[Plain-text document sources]
* * * *

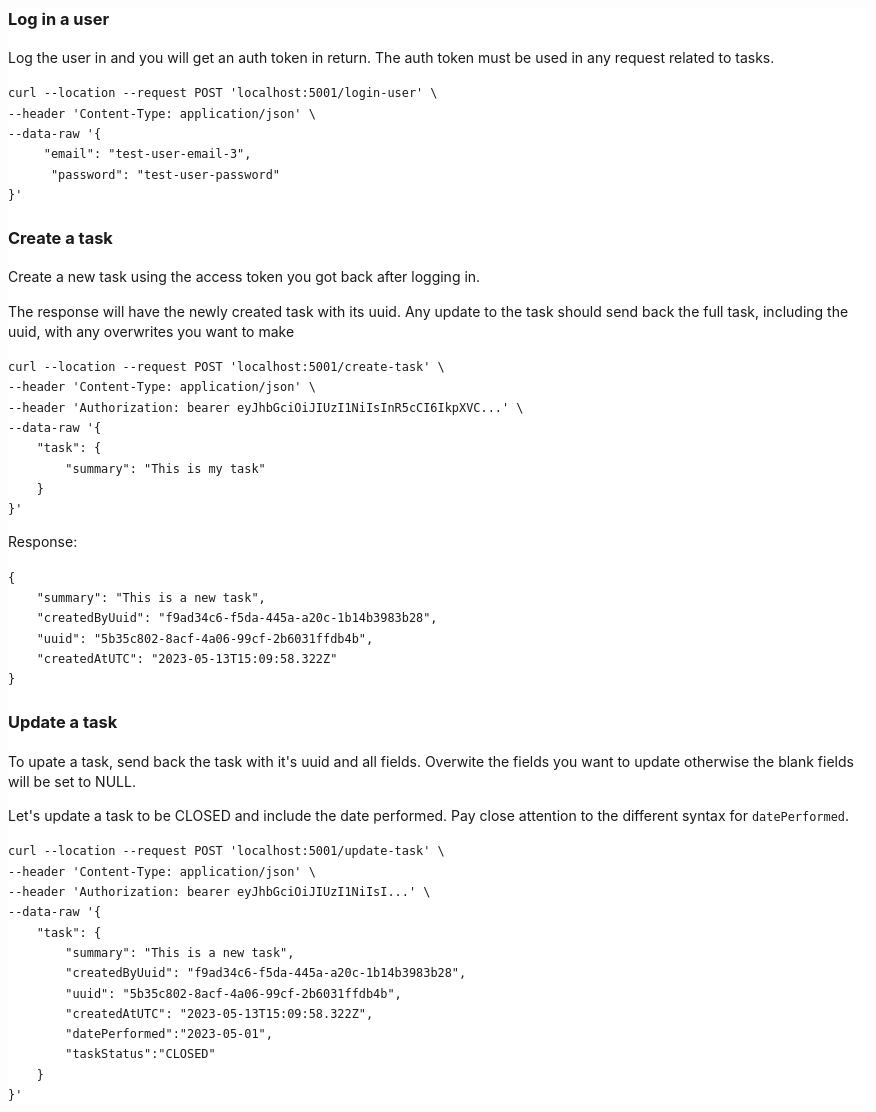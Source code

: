 ### Log in a user

Log the user in and you will get an auth token in return. The auth token must be used in any request related to tasks.

```
curl --location --request POST 'localhost:5001/login-user' \
--header 'Content-Type: application/json' \
--data-raw '{
     "email": "test-user-email-3",
      "password": "test-user-password"
}'
```

### Create a task

Create a new task using the access token you got back after logging in.

The response will have the newly created task with its uuid. Any update to the task should send back the full task, including the uuid, with any overwrites you want to make

```
curl --location --request POST 'localhost:5001/create-task' \
--header 'Content-Type: application/json' \
--header 'Authorization: bearer eyJhbGciOiJIUzI1NiIsInR5cCI6IkpXVC...' \
--data-raw '{
    "task": {
        "summary": "This is my task"
    }
}'
```

Response:

```
{
    "summary": "This is a new task",
    "createdByUuid": "f9ad34c6-f5da-445a-a20c-1b14b3983b28",
    "uuid": "5b35c802-8acf-4a06-99cf-2b6031ffdb4b",
    "createdAtUTC": "2023-05-13T15:09:58.322Z"
}
```

### Update a task

To upate a task, send back the task with it's uuid and all fields. Overwite the fields you want to update otherwise the blank fields will be set to NULL.

Let's update a task to be CLOSED and include the date performed.
Pay close attention to the different syntax for `datePerformed`.

```
curl --location --request POST 'localhost:5001/update-task' \
--header 'Content-Type: application/json' \
--header 'Authorization: bearer eyJhbGciOiJIUzI1NiIsI...' \
--data-raw '{
    "task": {
        "summary": "This is a new task",
        "createdByUuid": "f9ad34c6-f5da-445a-a20c-1b14b3983b28",
        "uuid": "5b35c802-8acf-4a06-99cf-2b6031ffdb4b",
        "createdAtUTC": "2023-05-13T15:09:58.322Z",
        "datePerformed":"2023-05-01",
        "taskStatus":"CLOSED"
    }
}'
```
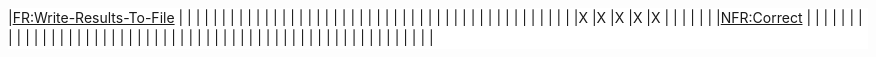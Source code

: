 |[FR:Write-Results-To-File](./SecFRs.md#writeToFile)                |                                                  |                                  |                                  |                                    |                                      |                                      |                                        |                                          |                                          |                                  |                                                  |                                              |                                              |                                                |                                                |                                                      |                                                    |                                              |                                            |                                            |                                        |                                                    |                                          |                                      |                                  |                                  |                                      |                                          |                                          |                                      |                                        |                                  |                                        |                                          |                                      |                                    |                                    |                                        |                                              |                                              |                                          |                                      |                                             |                                          |                                                                   |                                            |X                                           |X                                           |X                                                   |X                                                               |X                                                             |                                                   |                                   |                                                 |                                     |                                             |
|[NFR:Correct](./SecNFRs.md#correct)                                |                                                  |                                  |                                  |                                    |                                      |                                      |                                        |                                          |                                          |                                  |                                                  |                                              |                                              |                                                |                                                |                                                      |                                                    |                                              |                                            |                                            |                                        |                                                    |                                          |                                      |                                  |                                  |                                      |                                          |                                          |                                      |                                        |                                  |                                        |                                          |                                      |                                    |                                    |                                        |                                              |                                              |                                          |                                      |                                             |                                          |                                                                   |                                            |                                            |                                            |                                                    |                                                                |                                                              |                                                   |                                   |                                                 |                                     |                                             |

* * * *

### EXERCISE DESCRIPTION:
Which lines of the data contain the string "createdAtUTC"? Copy each of them.

### EXPECTED ANSWER:
    "createdAtUTC": "2023-05-13T15:09:58.322Z"
        "createdAtUTC": "2023-05-13T15:09:58.322Z",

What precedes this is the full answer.